▶ **PROBLEM TO SOLVE**
Give again, word for word, every line below from the one that has "2. Вынести константы и конфигурацию" through the one that has "4. Типобезопасный resultNoChanged", both included, and no others.

[[ DATA IN THIS EXERCISE open ]]

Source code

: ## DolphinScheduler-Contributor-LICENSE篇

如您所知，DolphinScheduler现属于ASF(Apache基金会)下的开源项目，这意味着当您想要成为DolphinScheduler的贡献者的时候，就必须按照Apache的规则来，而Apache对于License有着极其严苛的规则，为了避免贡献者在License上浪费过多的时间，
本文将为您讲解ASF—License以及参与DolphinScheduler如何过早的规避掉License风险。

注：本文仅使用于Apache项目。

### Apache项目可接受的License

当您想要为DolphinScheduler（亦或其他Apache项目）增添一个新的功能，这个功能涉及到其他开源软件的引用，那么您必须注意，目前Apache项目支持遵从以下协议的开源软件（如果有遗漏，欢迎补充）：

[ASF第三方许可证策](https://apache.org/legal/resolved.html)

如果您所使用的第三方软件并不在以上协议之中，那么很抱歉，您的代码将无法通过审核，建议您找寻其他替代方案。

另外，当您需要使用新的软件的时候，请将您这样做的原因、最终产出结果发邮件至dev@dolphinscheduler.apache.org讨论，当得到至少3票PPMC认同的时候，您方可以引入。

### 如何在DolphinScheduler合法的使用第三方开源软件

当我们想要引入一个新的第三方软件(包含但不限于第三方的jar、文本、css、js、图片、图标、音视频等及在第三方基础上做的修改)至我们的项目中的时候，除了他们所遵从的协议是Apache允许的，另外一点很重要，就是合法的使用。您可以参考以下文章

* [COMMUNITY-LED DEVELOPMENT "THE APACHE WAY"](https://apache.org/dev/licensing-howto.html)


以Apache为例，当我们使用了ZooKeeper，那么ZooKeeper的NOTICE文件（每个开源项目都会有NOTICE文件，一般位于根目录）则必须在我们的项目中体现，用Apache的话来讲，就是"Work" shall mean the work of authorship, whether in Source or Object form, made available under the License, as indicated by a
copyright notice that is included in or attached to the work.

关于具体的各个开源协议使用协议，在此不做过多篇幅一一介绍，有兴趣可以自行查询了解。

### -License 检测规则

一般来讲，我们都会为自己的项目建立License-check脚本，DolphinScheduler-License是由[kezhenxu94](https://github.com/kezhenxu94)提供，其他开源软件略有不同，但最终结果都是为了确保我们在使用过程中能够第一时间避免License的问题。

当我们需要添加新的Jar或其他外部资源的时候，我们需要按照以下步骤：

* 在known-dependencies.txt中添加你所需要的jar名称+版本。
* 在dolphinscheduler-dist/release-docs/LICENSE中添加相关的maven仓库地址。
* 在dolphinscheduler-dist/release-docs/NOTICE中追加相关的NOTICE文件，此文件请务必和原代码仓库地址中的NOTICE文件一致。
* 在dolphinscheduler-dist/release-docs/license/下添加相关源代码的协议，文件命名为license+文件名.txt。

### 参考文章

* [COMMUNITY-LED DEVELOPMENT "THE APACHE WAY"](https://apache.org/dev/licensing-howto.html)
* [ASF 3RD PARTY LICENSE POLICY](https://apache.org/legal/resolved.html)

[[ DATA IN THIS EXERCISE closed ]]
[[ DATA IN THIS EXERCISE open ]]

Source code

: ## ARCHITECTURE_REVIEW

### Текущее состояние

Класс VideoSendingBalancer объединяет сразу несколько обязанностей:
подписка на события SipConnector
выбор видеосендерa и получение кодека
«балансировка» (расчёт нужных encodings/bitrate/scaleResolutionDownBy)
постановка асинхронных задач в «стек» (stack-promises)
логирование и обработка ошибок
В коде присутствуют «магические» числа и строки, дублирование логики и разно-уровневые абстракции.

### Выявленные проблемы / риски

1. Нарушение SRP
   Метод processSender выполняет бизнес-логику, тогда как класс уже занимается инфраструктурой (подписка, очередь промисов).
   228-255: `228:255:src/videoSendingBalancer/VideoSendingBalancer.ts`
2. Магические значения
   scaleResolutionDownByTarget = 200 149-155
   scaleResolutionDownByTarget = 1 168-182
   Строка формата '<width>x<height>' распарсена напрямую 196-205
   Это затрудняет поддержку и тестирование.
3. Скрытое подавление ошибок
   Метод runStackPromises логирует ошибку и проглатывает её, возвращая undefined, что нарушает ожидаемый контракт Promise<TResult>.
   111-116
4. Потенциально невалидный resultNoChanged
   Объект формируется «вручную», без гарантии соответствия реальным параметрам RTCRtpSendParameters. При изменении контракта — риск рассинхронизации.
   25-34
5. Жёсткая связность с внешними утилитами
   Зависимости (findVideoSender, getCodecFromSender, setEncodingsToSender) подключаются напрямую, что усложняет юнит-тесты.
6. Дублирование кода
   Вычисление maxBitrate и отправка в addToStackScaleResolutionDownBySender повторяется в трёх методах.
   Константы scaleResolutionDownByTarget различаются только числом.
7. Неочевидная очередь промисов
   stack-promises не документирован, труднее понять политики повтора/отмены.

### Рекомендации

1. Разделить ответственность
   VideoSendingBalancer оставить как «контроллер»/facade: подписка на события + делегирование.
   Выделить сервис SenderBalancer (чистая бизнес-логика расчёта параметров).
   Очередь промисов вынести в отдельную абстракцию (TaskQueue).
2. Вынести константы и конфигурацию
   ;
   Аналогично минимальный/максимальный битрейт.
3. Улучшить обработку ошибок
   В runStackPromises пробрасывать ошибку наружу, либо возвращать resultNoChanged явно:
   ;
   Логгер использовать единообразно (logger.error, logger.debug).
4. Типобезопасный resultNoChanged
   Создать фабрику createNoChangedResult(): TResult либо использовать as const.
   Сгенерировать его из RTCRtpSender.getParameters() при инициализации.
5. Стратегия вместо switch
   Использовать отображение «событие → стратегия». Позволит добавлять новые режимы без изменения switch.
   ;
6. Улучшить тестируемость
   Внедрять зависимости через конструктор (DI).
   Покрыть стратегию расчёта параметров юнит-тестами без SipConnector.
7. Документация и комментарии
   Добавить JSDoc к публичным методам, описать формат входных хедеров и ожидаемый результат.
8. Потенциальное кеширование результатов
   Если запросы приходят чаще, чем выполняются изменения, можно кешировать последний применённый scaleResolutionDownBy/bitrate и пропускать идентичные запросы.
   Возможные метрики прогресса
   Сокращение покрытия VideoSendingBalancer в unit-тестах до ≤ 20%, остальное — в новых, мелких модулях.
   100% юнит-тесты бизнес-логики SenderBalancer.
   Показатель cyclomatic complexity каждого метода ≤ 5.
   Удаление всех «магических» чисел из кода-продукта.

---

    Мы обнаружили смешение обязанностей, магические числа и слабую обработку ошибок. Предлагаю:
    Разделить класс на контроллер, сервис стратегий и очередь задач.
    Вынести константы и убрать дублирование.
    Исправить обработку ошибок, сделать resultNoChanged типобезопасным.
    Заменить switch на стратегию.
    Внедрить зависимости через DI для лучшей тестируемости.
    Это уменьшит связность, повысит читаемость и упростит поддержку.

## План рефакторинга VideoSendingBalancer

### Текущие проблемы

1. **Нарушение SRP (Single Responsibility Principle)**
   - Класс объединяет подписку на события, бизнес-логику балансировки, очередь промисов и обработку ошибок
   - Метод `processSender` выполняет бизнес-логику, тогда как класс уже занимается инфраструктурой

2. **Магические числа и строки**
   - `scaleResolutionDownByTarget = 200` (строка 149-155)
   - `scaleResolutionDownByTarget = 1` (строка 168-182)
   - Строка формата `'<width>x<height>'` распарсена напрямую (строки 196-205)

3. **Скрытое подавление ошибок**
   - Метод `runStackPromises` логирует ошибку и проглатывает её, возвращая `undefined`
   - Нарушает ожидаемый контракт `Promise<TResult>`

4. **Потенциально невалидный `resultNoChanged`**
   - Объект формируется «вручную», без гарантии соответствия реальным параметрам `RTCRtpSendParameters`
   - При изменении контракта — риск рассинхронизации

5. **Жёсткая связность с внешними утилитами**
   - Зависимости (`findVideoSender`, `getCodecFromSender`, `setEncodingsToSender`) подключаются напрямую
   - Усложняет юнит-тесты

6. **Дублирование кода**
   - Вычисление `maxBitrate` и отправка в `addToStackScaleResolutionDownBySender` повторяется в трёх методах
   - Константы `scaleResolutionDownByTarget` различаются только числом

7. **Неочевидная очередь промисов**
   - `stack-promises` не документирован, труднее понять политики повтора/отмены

[[ DATA IN THIS EXERCISE closed ]]

▶ **EXPECTED ANSWER**
2. Вынести константы и конфигурацию
   ;
   Аналогично минимальный/максимальный битрейт.
3. Улучшить обработку ошибок
   В runStackPromises пробрасывать ошибку наружу, либо возвращать resultNoChanged явно:
   ;
   Логгер использовать единообразно (logger.error, logger.debug).
4. Типобезопасный resultNoChanged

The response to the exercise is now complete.